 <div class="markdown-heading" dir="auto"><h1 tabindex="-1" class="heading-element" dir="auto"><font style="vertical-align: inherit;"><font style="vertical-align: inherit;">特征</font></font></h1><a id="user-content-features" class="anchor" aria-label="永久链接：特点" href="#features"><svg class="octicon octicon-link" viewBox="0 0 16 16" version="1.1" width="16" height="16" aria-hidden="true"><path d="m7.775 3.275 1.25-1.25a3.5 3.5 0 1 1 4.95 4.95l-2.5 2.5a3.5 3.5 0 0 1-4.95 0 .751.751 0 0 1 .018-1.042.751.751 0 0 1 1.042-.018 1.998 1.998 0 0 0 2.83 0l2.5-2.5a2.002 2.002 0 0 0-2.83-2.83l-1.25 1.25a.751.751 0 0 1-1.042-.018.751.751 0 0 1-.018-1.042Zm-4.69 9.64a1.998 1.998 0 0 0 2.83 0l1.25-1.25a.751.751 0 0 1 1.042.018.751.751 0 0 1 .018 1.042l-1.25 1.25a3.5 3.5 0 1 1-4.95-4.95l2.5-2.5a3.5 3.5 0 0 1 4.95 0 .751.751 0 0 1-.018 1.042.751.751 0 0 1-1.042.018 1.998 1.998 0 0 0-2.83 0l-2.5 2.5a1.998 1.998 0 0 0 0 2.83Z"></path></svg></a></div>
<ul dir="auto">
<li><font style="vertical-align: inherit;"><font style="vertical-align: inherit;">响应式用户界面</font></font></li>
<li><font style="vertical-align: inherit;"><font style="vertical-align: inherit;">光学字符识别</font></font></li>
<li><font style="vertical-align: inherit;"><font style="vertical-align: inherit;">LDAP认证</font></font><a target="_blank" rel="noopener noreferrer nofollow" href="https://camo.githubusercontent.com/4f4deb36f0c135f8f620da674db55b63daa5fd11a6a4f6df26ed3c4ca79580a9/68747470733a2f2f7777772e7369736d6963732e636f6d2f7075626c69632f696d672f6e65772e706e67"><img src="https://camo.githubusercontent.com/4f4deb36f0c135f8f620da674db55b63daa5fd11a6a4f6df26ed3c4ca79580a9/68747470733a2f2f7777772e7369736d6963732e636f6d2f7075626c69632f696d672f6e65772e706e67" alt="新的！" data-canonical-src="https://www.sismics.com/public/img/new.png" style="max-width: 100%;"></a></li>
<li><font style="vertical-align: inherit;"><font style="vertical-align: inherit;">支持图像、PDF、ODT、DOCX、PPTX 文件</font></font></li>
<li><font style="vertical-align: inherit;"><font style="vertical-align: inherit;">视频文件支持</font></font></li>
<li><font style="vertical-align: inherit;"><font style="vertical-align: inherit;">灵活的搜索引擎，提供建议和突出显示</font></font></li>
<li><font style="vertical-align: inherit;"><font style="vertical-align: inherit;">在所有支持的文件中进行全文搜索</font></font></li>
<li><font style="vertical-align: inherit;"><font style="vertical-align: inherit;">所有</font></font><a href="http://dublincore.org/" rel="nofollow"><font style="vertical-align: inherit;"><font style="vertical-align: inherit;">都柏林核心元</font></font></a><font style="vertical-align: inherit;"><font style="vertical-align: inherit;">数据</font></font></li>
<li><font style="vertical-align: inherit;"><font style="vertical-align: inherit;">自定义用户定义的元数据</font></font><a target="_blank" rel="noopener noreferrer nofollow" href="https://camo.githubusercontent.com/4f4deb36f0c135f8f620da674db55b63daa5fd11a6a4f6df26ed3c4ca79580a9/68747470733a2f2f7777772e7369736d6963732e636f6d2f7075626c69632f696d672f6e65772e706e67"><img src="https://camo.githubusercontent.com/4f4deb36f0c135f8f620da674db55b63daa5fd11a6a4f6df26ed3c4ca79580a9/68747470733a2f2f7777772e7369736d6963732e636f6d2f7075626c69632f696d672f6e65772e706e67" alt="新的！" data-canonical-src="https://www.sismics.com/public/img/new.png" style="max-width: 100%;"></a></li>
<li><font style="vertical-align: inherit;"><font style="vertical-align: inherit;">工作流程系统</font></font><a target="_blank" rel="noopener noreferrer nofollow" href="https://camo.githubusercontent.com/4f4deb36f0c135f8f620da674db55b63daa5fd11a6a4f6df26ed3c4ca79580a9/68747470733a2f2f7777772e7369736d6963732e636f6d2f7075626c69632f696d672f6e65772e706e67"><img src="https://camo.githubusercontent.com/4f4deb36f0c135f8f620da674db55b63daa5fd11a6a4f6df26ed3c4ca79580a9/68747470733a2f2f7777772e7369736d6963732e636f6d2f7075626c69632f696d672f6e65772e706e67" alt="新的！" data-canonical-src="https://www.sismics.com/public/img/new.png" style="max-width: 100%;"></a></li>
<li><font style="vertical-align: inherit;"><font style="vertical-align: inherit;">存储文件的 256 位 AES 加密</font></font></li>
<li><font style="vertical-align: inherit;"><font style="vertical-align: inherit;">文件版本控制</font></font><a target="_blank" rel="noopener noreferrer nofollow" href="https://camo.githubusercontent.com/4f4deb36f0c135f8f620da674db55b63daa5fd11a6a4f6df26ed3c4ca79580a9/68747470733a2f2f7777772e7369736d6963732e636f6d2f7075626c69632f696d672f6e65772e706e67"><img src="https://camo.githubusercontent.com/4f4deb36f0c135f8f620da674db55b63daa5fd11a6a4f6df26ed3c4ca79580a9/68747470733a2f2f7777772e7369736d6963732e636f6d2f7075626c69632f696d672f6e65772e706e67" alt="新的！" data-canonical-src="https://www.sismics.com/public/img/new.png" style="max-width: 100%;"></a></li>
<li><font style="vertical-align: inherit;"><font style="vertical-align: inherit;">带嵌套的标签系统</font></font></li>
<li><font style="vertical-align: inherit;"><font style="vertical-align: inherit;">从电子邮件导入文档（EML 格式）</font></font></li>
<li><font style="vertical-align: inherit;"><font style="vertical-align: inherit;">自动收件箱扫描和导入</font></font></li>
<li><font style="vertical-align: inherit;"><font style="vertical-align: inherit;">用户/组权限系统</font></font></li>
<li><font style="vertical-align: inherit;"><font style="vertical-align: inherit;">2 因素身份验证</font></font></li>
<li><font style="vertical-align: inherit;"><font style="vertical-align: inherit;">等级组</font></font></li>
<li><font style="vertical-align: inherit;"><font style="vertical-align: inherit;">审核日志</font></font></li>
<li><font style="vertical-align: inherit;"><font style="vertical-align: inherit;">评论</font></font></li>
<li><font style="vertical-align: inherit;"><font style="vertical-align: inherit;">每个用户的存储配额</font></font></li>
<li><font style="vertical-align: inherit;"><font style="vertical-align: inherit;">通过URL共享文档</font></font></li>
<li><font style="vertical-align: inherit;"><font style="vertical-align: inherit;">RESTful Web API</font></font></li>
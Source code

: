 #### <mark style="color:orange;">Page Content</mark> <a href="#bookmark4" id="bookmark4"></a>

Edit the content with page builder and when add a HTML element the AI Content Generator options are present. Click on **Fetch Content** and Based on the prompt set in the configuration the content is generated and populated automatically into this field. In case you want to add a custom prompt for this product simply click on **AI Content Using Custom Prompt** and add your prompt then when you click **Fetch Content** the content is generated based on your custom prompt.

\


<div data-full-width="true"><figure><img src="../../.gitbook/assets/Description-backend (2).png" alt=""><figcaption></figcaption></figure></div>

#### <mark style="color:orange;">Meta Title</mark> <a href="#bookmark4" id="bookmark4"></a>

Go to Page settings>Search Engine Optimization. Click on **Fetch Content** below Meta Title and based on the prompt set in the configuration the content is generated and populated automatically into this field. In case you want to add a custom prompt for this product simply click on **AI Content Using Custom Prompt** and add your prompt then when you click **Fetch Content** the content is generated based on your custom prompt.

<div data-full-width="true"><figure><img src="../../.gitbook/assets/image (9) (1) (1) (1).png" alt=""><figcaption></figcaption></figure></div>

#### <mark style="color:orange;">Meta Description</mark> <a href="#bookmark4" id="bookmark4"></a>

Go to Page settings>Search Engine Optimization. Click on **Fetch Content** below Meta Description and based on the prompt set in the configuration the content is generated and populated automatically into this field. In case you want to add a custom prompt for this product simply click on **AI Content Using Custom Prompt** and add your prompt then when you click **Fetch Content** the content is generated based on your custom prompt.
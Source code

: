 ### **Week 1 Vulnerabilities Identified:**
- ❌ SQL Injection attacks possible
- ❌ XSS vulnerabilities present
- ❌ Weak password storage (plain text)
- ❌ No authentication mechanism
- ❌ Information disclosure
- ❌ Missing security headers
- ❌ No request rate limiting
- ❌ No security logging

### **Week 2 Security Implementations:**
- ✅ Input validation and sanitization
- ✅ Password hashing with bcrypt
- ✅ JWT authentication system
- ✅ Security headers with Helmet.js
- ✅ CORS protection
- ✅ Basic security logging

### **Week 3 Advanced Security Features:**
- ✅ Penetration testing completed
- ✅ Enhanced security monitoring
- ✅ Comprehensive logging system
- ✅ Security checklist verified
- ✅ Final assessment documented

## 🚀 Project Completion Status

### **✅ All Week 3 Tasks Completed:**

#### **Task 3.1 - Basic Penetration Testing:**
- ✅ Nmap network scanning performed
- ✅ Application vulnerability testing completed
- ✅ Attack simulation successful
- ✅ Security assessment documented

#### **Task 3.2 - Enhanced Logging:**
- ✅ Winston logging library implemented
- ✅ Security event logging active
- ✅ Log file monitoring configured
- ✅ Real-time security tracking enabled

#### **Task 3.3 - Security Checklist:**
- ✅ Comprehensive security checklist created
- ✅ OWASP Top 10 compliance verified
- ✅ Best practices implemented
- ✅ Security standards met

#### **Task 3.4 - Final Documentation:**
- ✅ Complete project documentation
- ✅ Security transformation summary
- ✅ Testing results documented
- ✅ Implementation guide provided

--------

*About this task*. Copy each line above that contains the string "headers".

*Exercise answer*.
- ❌ Missing security headers
- ✅ Security headers with Helmet.js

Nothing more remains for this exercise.